Make VPA maxAllowed configurable in the Seed and Garden resource specs
How to categorize this PR?
/area auto-scaling /kind enhancement
What this PR does / why we need it: This PR is a rework of https://github.com/gardener/gardener/pull/10208.
For components running in the Seed cluster, we would like to prevent VPA from recommending more than the largest Nodes allocatable. This is a know limitation of VPA.
This PR is a first step towards the final goal. For the final goal we would like to have all VPAs covered. This PR is currently covering the components at highest risk: etcd, apiservers and prometheus.
As a next step, we would like to evaluate different approaches for covering all VPAs:
- Leverage a webhook in the Seed that mutates maxAllowed of all VPAs
- vpa-recommender: Make max allowed recommendation configurable
- Again upstream feature request, implement in the upstream what GKE have: vpa-updater and vpa-admission-controller talking to the cluster-autoscaler via the ProvisionnngRequest API of cluster-autoscaler.
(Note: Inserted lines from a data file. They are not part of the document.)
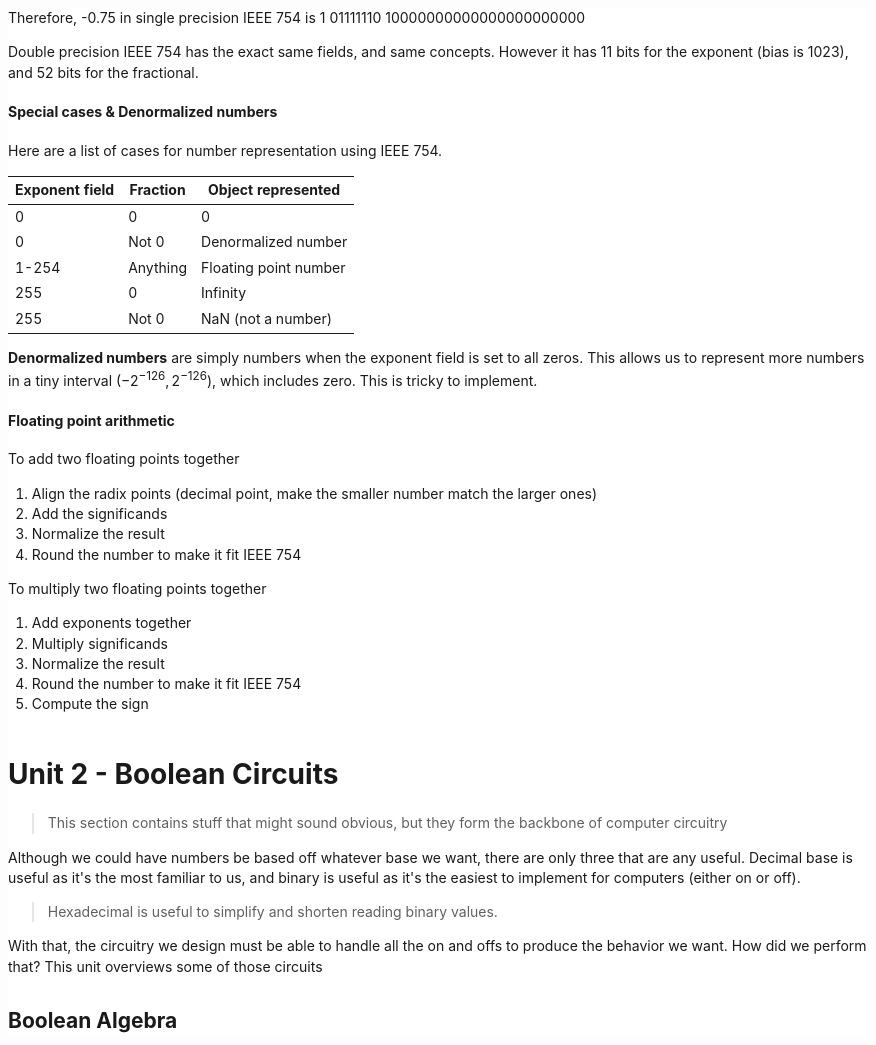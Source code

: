 Therefore, -0.75 in single precision IEEE 754 is 1 01111110 10000000000000000000000

Double precision IEEE 754 has the exact same fields, and same concepts. However it has 11 bits for the exponent (bias is 1023), and 52 bits for the fractional.

#### Special cases & Denormalized numbers

Here are a list of cases for number representation using IEEE 754.

| Exponent field | Fraction | Object represented    |
| -------------- | -------- | --------------------- |
| 0              | 0        | 0                     |
| 0              | Not 0    | Denormalized number   |
| 1-254          | Anything | Floating point number |
| 255            | 0        | Infinity              |
| 255            | Not 0    | NaN (not a number)    |

**Denormalized numbers** are simply numbers when the exponent field is set to all zeros. This allows us to represent more numbers in a tiny interval ($-2^{-126}, 2^{-126}$), which includes zero. This is tricky to implement.

#### Floating point arithmetic

To add two floating points together
1. Align the radix points (decimal point, make the smaller number match the larger ones)
2. Add the significands
3. Normalize the result
4. Round the number to make it fit IEEE 754

To multiply two floating points together
1. Add exponents together
2. Multiply significands
3. Normalize the result
4. Round the number to make it fit IEEE 754
5. Compute the sign

# Unit 2 - Boolean Circuits
> This section contains stuff that might sound obvious, but they form the backbone of computer circuitry

Although we could have numbers be based off whatever base we want, there are only three that are any useful. Decimal base is useful as it's the most familiar to us, and binary is useful as it's the easiest to implement for computers (either on or off). 

> Hexadecimal is useful to simplify and shorten reading binary values.

With that, the circuitry we design must be able to handle all the on and offs to produce the behavior we want. How did we perform that? This unit overviews some of those circuits

## Boolean Algebra
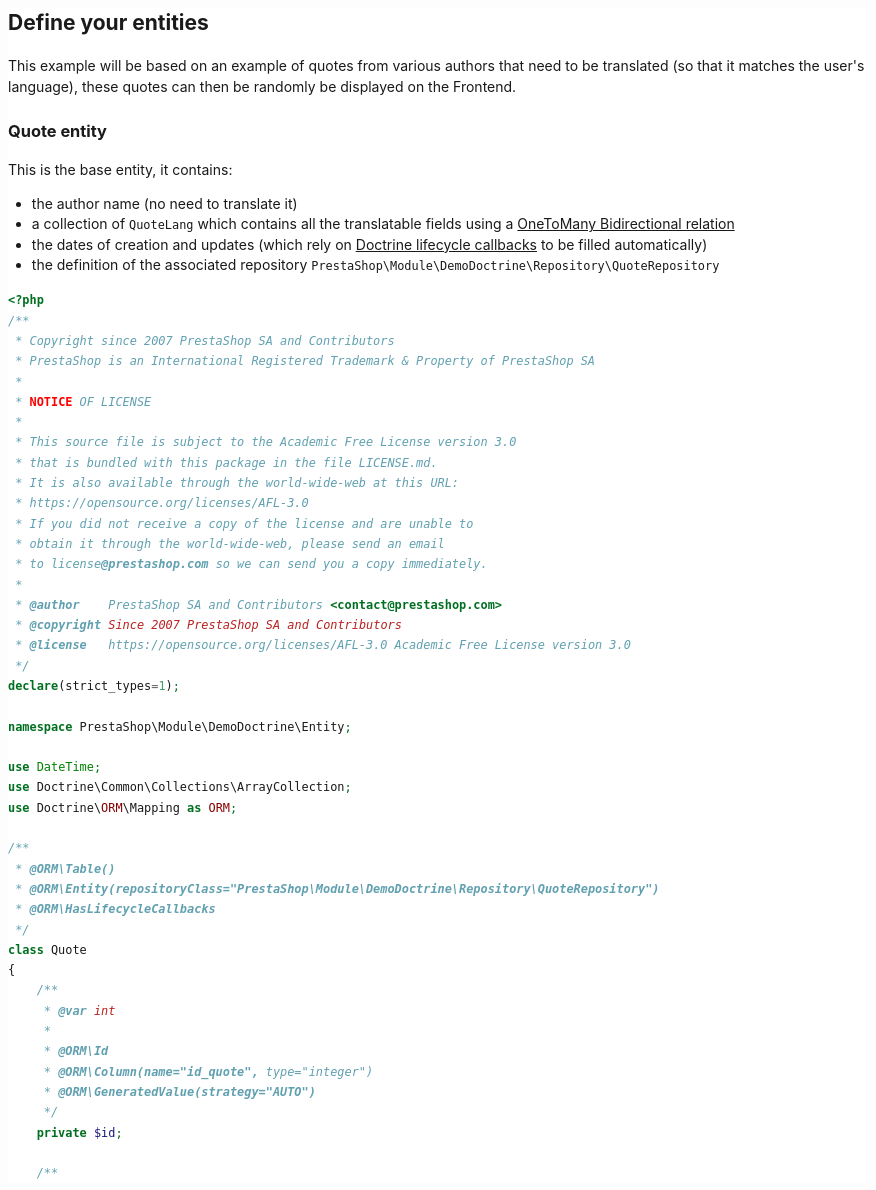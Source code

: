 
## Define your entities

This example will be based on an example of quotes from various authors that need to be translated (so that it matches the user's language), these quotes can then be randomly be displayed on the Frontend.

### Quote entity

This is the base entity, it contains:
- the author name (no need to translate it)
- a collection of `QuoteLang` which contains all the translatable fields using a [OneToMany Bidirectional relation](https://www.doctrine-project.org/projects/doctrine-orm/en/2.7/reference/association-mapping.html#one-to-many-bidirectional)
- the dates of creation and updates (which rely on [Doctrine lifecycle callbacks](https://symfony.com/doc/3.4/doctrine/lifecycle_callbacks.html) to be filled automatically)
- the definition of the associated repository `PrestaShop\Module\DemoDoctrine\Repository\QuoteRepository`

```php
<?php
/**
 * Copyright since 2007 PrestaShop SA and Contributors
 * PrestaShop is an International Registered Trademark & Property of PrestaShop SA
 *
 * NOTICE OF LICENSE
 *
 * This source file is subject to the Academic Free License version 3.0
 * that is bundled with this package in the file LICENSE.md.
 * It is also available through the world-wide-web at this URL:
 * https://opensource.org/licenses/AFL-3.0
 * If you did not receive a copy of the license and are unable to
 * obtain it through the world-wide-web, please send an email
 * to license@prestashop.com so we can send you a copy immediately.
 *
 * @author    PrestaShop SA and Contributors <contact@prestashop.com>
 * @copyright Since 2007 PrestaShop SA and Contributors
 * @license   https://opensource.org/licenses/AFL-3.0 Academic Free License version 3.0
 */
declare(strict_types=1);

namespace PrestaShop\Module\DemoDoctrine\Entity;

use DateTime;
use Doctrine\Common\Collections\ArrayCollection;
use Doctrine\ORM\Mapping as ORM;

/**
 * @ORM\Table()
 * @ORM\Entity(repositoryClass="PrestaShop\Module\DemoDoctrine\Repository\QuoteRepository")
 * @ORM\HasLifecycleCallbacks
 */
class Quote
{
    /**
     * @var int
     *
     * @ORM\Id
     * @ORM\Column(name="id_quote", type="integer")
     * @ORM\GeneratedValue(strategy="AUTO")
     */
    private $id;

    /**
```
Which issue(s) this PR fixes: N/A
Special notes for your reviewer: N/A
Release note:
The VerticalPodAutoscaler's maximum allowed recommendation is now configurable in the Seed and Garden resource. The reasoning for this feature is a [know limitation](https://github.com/kubernetes/autoscaler/blob/master/vertical-pod-autoscaler/README.md#known-limitations) where VPA is unaware of the largest Nodes' allocatable resources and can wrongly recommend resource requests which make the Pod unschedulable. To mitigate this issue the Seed and Garden resources now support configured VPA maxAllowed. Currently the effect of this field is only limited to the components at highest risk such as etcd, kube-apiserver and prometheus. In future, we would like to cover all VPAs in the Seed and garden runtime cluster to have a configurable maxAllowed that we recommend to be the largest cluster Node's allocatable resources (minus the DeamonSet Pods resource requests).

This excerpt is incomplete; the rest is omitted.